Como tinha deixado as coisas chegarem àquele ponto? Em que altura da vida tinha perdido a convicção que sempre me caracterizara? Logo eu, que sempre desprezei quem desaproveitava o dom da vida e fugia da forma mais cobarde aos problemas, estava agora a questionar-me se valeria a pena continuar.
Quase sem dar por isso estava estacionado junto ao Cabo Espichel, lugar onde desde sempre costumava ir para meditar. Estava sozinho, a tempestade que se começava a manifestar não convidava a passeios. Quem me tinha conduzido ali? A minha consciência ou algo superior, que me queria obrigar a tomar uma decisão?
O vento soprava agora com violência e começava a chover abundantemente. Mas não me sentia desconfortável, antes pelo contrário. A visão daquele mar poderoso, violento, incansável tinha-me aclarado a mente. Aproximei-me da beira, para melhor contemplar aquele espectáculo proporcionado pela natureza. Lentamente abri os braços, sentindo o vento a envolver-me. Olhei para cima, enfrentando a chuva que me fustigava a cara, cada gota sentida mais intensamente que a anterior.
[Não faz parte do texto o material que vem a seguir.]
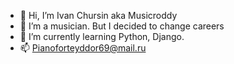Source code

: - 👋 Hi, I’m Ivan Chursin aka Musicroddy
- 👀 I’m a musician. But I decided to change careers
- 🌱 I’m currently learning Python, Django. 
- 📫 Pianoforteyddor69@mail.ru



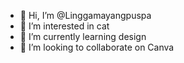 - 👋 Hi, I’m @Linggamayangpuspa
- 👀 I’m interested in cat
- 🌱 I’m currently learning design
- 💞️ I’m looking to collaborate on Canva

<!---
Linggamayangpuspa/Linggamayangpuspa is a ✨ special ✨ repository because its `README.md` (this file) appears on your GitHub profile.
You can click the Preview link to take a look at your changes.
--->

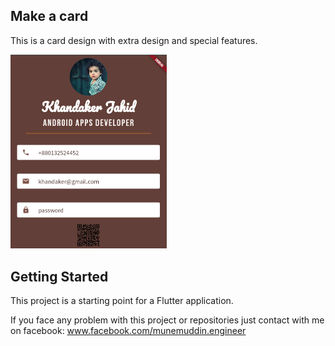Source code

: ## Make a card

This is a card design with extra design and special features.

<img src="./card.png" width="250">

## Getting Started

This project is a starting point for a Flutter application.


If you face any problem with this project or repositories just contact with me on facebook: www.facebook.com/munemuddin.engineer
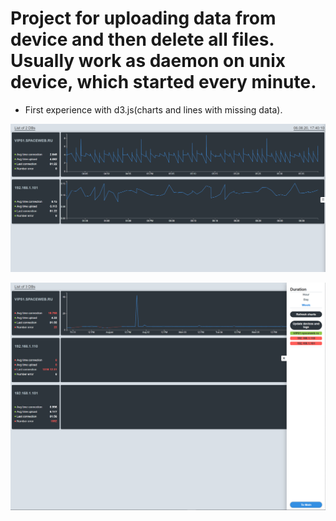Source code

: # Project for uploading data from device and then delete all files. Usually work as daemon on unix device, which started every minute. 
 - First experience with d3.js(charts and lines with missing data). 
 
![Example 1](syncdata_example_img1.png) 

![Example 2](syncdata_example_img2.png) 
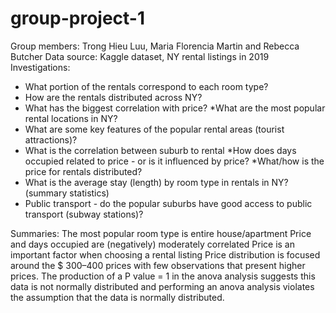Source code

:# group-project-1
Group members: Trong Hieu Luu, Maria Florencia Martin and Rebecca Butcher
Data source: Kaggle dataset, NY rental listings in 2019
Investigations:
* What portion of the rentals correspond to each room type?
* How are the rentals distributed across NY?
* What has the biggest correlation with price? 
*What are the most popular rental locations in NY?
* What are some key features of the popular rental areas (tourist attractions)?
* What is the correlation between suburb to rental
*How does days occupied related to price - or is it influenced by price?
*What/how is the price for rentals distributed?
* What is the average stay (length) by room type in rentals in NY? (summary statistics)
* Public transport - do the popular suburbs have good access to public transport (subway stations)?

Summaries:
The most popular room type is entire house/apartment
Price and days occupied are (negatively) moderately correlated
Price is an important factor when choosing a rental listing
Price distribution is focused around the $ 300–400 prices with few observations that present higher prices.
The production of a P value = 1 in the anova analysis suggests this data is not normally distributed and performing an anova analysis violates the assumption that the data is normally distributed.
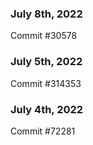 ### July 8th, 2022

Commit #30578

### July 5th, 2022

Commit #314353


### July 4th, 2022

Commit #72281
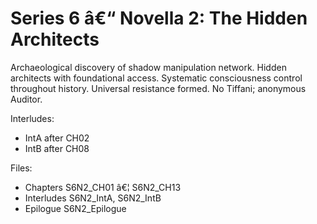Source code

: ﻿# Series 6 â€“ Novella 2: The Hidden Architects

Archaeological discovery of shadow manipulation network. Hidden architects with foundational access. Systematic consciousness control throughout history. Universal resistance formed. No Tiffani; anonymous Auditor.

Interludes:
- IntA after CH02
- IntB after CH08

Files:
- Chapters S6N2_CH01 â€¦ S6N2_CH13
- Interludes S6N2_IntA, S6N2_IntB
- Epilogue S6N2_Epilogue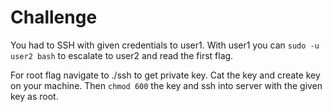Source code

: # Challenge

You had to SSH with given credentials to user1. With user1 you can `sudo -u user2 bash` to escalate to user2 and read the first flag.

For root flag navigate to ./ssh to get private key. Cat the key and create key on your machine. Then `chmod 600` the key and ssh into server with the given key as root.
Quem era eu para ter o direito de desistir, perante aquela manifestação de força? Consegues sentir o mar? O vento? A chuva? Eles nunca desistirão, eles são a natureza! Grita-lhes! Sente! Tu és a natureza! Vive-a!
O vento projectou-me para trás, fazendo-me cair de costas. Não sei quanto tempo fiquei ali no chão, imóvel, mas a sentir-me mais vivo do que nunca. Quando a tempestade começou a acalmar, levantei-me. A quem quer que me tenha levado ali, obrigado. Nunca esquecerei esta lição.